Interactional Sociolinguistics

Reading

Week 5

Required Reading

'Doing Being Ordinary' Revisited: Conversation Analysis and the Ethnomethodological Tradition

So far we have a studied a number of ways people manage their interaction. We have talked about how people play different roles in different situations, how they use different verbal strategies to protect their own 'face' and the 'face' of the people they are interacting with, and how they use contexualization cues to signal that they are doing and create a context within which their words and their actions can be interpreted. This week we will return to our discussion of how people 'do being normal (or ordinary)'. This time, however, we will focus on more delicate aspects of conversational management-- how people begin and end conversations and manage things like topic choice and turn-taking. The study of the 'mechanics' of conversation is part of a branch of linguistics called 'Conversation Analysis' (CA), a field which has grown out of the work of ethnomethodologists. 

As you have already learned, the ethnomethodological tradition was founded by Harold Garfinkel, who was interested in  how social actors use shared commonsense knowledge and reasoning to conduct their everyday affairs. Garfinkel's methods included 'breaching experiments' ('Garfinkeling'), staging interruptions to the normal flow of interaction to see how people would act. 

Like ethnomethodology, the goal of conversation analysis (CA) is to determine the unspoken, shared understandings and methods of commonsense reasoning that guide and orient participants' actions in a given practice in a given context. Its focus, however, is much narrower, emphasizing in particular the mechanics or procedural rules of everyday conversation. 

Developed collaboratively by three sociologists named Harvey Sacks, Emanuel Schegloff and Gail Jefferson, CA starts from the premise that conversation is not random, but has an underlying order. In fact, conversation analysts believe that the people use the rules of conversation to jointly construct an orderly world. Of course, what is orderly and what is not may be different for different people and different groups. The tools of  conversation analysis, then, can help us to determine the different rules and different logic people from different cultures use to manage conversations, and thus help is to understand the root of a lot of inter-cultural miscommunication. 

    The main principles of CA are as follows: 

The 'Pairwise' Organization of Talk

    The core of conversation analysis is the exploration of the sequential structures of social action which shape the world, turn by turn.. According to Sacks, Schegloff and Jefferson social interaction is basically arranged in pairs of utterances -- what one person says basically determines what the next person can say. They call these sequences of 'paired actions' adjacency pairs. Examples of common adjacency pairs are 'question/answer', 'invitation/ acceptance or refusal', and 'greeting/greeting'. The idea behind adjacency pairs is that when one person says something, they create a 'slot' for the next person to fill in a particular way. If they fill it in the expected way, this is called a 'preferred response'. If they do not fill this slot in the expected way, this creates some kind of special meaning (implicature). For example, if you greet me, you expect me to greet you in return. If I do not do so, you infer some kind of special meaning (maybe I didn't hear you, or maybe I'm angry with you). 

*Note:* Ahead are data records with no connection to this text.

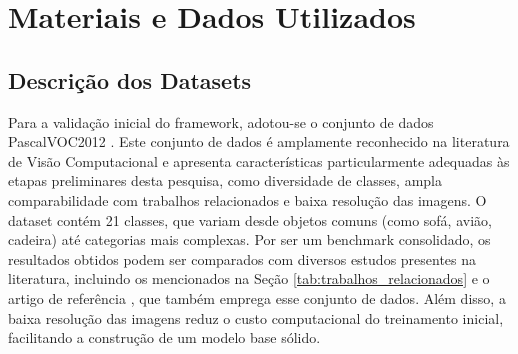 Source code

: 
\section{Materiais e Dados Utilizados}
\label{dados_utilizados}


\subsection{Descrição dos Datasets}

Para a validação inicial do framework, adotou-se o conjunto de dados \ac{PascalVOC2012} \cite{everingham2010pascal}. Este conjunto de dados é amplamente reconhecido na literatura de Visão Computacional e apresenta características particularmente adequadas às etapas preliminares desta pesquisa, como diversidade de classes, ampla comparabilidade com trabalhos relacionados e baixa resolução das imagens. O dataset contém 21 classes, que variam desde objetos comuns (como sofá, avião, cadeira) até categorias mais complexas. Por ser um benchmark consolidado, os resultados obtidos podem ser comparados com diversos estudos presentes na literatura, incluindo os mencionados na Seção \ref{tab:trabalhos_relacionados} e o artigo de referência \cite{zheng2021continual}, que também emprega esse conjunto de dados. Além disso, a baixa resolução das imagens reduz o custo computacional do treinamento inicial, facilitando a construção de um modelo base sólido. %


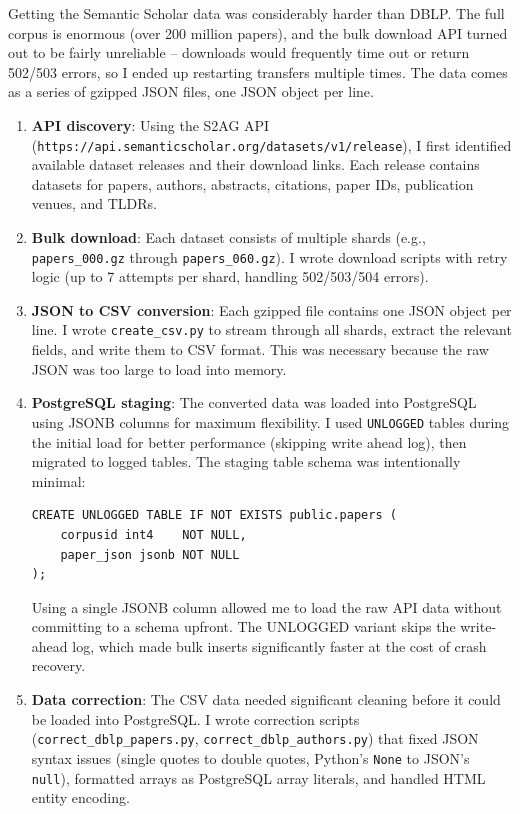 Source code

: \documentclass{article}
\begin{document}
Getting the Semantic Scholar data was considerably harder than DBLP.
The full corpus is enormous (over 200 million papers), and the bulk download API turned out to be fairly unreliable -- downloads would frequently time out or return 502/503 errors, so I ended up restarting transfers multiple times.
The data comes as a series of gzipped JSON files, one JSON object per line.

\begin{enumerate}
    \item \textbf{API discovery}: Using the S2AG API (\texttt{https://api.semanticscholar.org/datasets/v1/release}), I first identified available dataset releases and their download links. Each release contains datasets for papers, authors, abstracts, citations, paper IDs, publication venues, and TLDRs.
    \item \textbf{Bulk download}: Each dataset consists of multiple shards (e.g., \texttt{papers\_000.gz} through \texttt{papers\_060.gz}). I wrote download scripts with retry logic (up to 7 attempts per shard, handling 502/503/504 errors).
    \item \textbf{JSON to CSV conversion}: Each gzipped file contains one JSON object per line. I wrote \texttt{create\_csv.py} to stream through all shards, extract the relevant fields, and write them to CSV format. This was necessary because the raw JSON was too large to load into memory.
    \item \textbf{PostgreSQL staging}: The converted data was loaded into PostgreSQL using JSONB columns for maximum flexibility. I used \texttt{UNLOGGED} tables during the initial load for better performance (skipping write ahead log), then migrated to logged tables. The staging table schema was intentionally minimal:

\begin{lstlisting}[caption={JSONB staging table for Semantic Scholar papers.},label={lst:staging}]
CREATE UNLOGGED TABLE IF NOT EXISTS public.papers (
    corpusid int4    NOT NULL,
    paper_json jsonb NOT NULL
);
\end{lstlisting}

    Using a single JSONB column allowed me to load the raw API data without committing to a schema upfront. The UNLOGGED variant skips the write-ahead log, which made bulk inserts significantly faster at the cost of crash recovery.

    \item \textbf{Data correction}: The CSV data needed significant cleaning before it could be loaded into PostgreSQL. I wrote correction scripts (\texttt{correct\_dblp\_papers.py}, \texttt{correct\_dblp\_authors.py}) that fixed JSON syntax issues (single quotes to double quotes, Python's \texttt{None} to JSON's \texttt{null}), formatted arrays as PostgreSQL array literals, and handled HTML entity encoding.
\end{enumerate}
\end{document}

You can divide almost any conversation into pairs. Sometimes, though, adjacency pairs can be quite complicated, with pairs of utterances overlapping or being embedded in other pairs of utterances. It is this 'pairing' of utterances that helps us to make sense of our conversations and use them to accomplish orderly activities. 

One important thing for students of professional communication to remember is that adjacency pairs are different in different circumstances and among different cultures. In Western culture, for example, the 'preferred response' to a compliment is accepting the compliment by saying 'thank you'. In Chinese culture, however, the preferred response is to show modesty by refusing the compliment.

Openings

Of course the most important thing about any conversation is beginning it. Different cultures have different ways to begin conversations and in the same culture conversations are begun in different ways when different forms of communication are used (e.g. phone, ICQ). 

According to Schegloff, openings of conversations consist of three distinct moves

  1. The opening of the 'channel' (consisting of a summons-answer sequence)
  2. An identification sequence
  3. A topic negotiation sequence

For example, a typical phone conversation in my culture might go something like this: 

Summons-Answer Sequence
  • Ring
  • Hello?
Identification Sequence
  • Hi Rodney, this is Iris.
  • Oh, hi Iris...
Topic Negotiation Sequence                               What can I do for you?
  • I'm calling to ask some questions about the assignment. 

Of course, often conversational openings are much more complicated than this. They must always, however, contain these three sequences in some form or another.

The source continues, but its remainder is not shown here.